WHEN I COPIED this sentence into a workbook about twenty years ago, foolishly I neglected to note the provenance. The sentence does not appear in The Oxford Dictionary of Quotations but that, alas, is no surprise: its entry on Chesterton consists almost entirely of scraps torn from his poetry, whereas all his best remarks were in his prose, which the editors of the Oxford book obviously did not get around to reading. It is hard to blame them for that, because catching up with Chesterton’s prose is the work of a lifetime. He wrote a lot faster than most of us can read. Chesterton published many, many books, and at one time I was trying to collect them all. (My shelves containing Chesterton still outdistance my shelves containing Edmund Wilson, but with Wilson I know my way around almost to the inch, whereas there are cubic feet of Chesterton’s output where I can’t find my way back to something I noticed earlier: a slipshod disorientation, which I could have avoided by taking proper notes.) I saw myself as his champion. Other journalists feared him because he was so productive. Mainstream writers feared him because he wrote too well. He was my favourite kind of writer, scaring everybody because he had talent to burn, and no sense of calculation to make his talent decisive.
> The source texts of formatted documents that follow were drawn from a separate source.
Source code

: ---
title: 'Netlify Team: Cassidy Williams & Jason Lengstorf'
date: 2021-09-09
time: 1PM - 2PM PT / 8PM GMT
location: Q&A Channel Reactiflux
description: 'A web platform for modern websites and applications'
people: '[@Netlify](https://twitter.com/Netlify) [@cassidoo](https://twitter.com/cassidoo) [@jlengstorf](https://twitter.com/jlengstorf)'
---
His critical writings struck me as particularly valuable among his output: rather more valuable, in fact, than the nominally creative work, in which The Man Who Was Thursday was widely proclaimed to be his masterpiece by people who had no intention of finding out what else he wrote. I thought The Man Who Was Thursday dreadfully windy and most of the poetry less thrilling than its own craft. Is “The White Knight” really that good, even on the level of a recitativo party piece? In Sydney in the late fifties I knew at least one Catholic poet who thought “The White Knight” a deathless text, but he (my friend, not Chesterton) was very Catholic, and no great reciter himself. In my experience, fuelled by many a shouted evening among young men educated by Jesuits, the awkward truth became apparent early: Chesterton the Catholic poet was outstripped even by Belloc, and both were left for dead by Hopkins. But it was just as apparent that some of Chesterton’s criticism was excellent. Dickens and Browning are not the only names he can bring alive in a short monograph. As an enthusiast for Chaucer he is only just less inspiring than Aldous Huxley, and he had a gift for the critical essay that could survive even his mania for paradox. Somewhere among the paradoxes there was always a considerable plain statement, and the statement quoted above is a prime example.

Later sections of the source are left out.